*Source records:*

..........

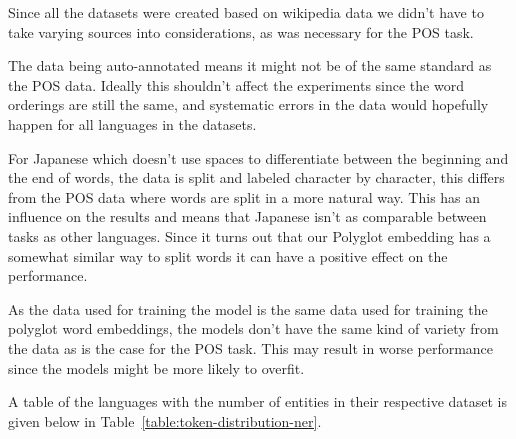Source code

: Since all the datasets were created based on wikipedia data we didn't have to
take varying sources into considerations, as was necessary for the POS task.

The data being auto-annotated means it might not be of the same standard as the
POS data. Ideally this shouldn't affect the experiments since the word orderings
are still the same, and systematic errors in the data would hopefully happen for
all languages in the datasets.

For Japanese which doesn't use spaces to differentiate between the beginning and
the end of words, the data is split and labeled character by character, this
differs from the POS data where words are split in a more natural way. This has
an influence on the results and means that Japanese isn't as comparable between
tasks as other languages. Since it turns out that our Polyglot embedding has a
somewhat similar way to split words it can have a positive effect on the
performance.

As the data used for training the model is the same data used for training the
polyglot word embeddings, the models don't have the same kind of variety from
the data as is the case for the POS task. This may result in worse performance
since the models might be more likely to overfit.

A table of the languages with the number of entities in their respective dataset
is given below in Table~\ref{table:token-distribution-ner}.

..........

*What to work on:*
Give the data again word for word, without images.

*Finished exercise:*
Source code

: Since all the datasets were created based on wikipedia data we didn't have to
take varying sources into considerations, as was necessary for the POS task.

The data being auto-annotated means it might not be of the same standard as the
POS data. Ideally this shouldn't affect the experiments since the word orderings
are still the same, and systematic errors in the data would hopefully happen for
all languages in the datasets.

For Japanese which doesn't use spaces to differentiate between the beginning and
the end of words, the data is split and labeled character by character, this
differs from the POS data where words are split in a more natural way. This has
an influence on the results and means that Japanese isn't as comparable between
tasks as other languages. Since it turns out that our Polyglot embedding has a
somewhat similar way to split words it can have a positive effect on the
performance.

As the data used for training the model is the same data used for training the
polyglot word embeddings, the models don't have the same kind of variety from
the data as is the case for the POS task. This may result in worse performance
since the models might be more likely to overfit.

A table of the languages with the number of entities in their respective dataset
is given below in Table~\ref{table:token-distribution-ner}.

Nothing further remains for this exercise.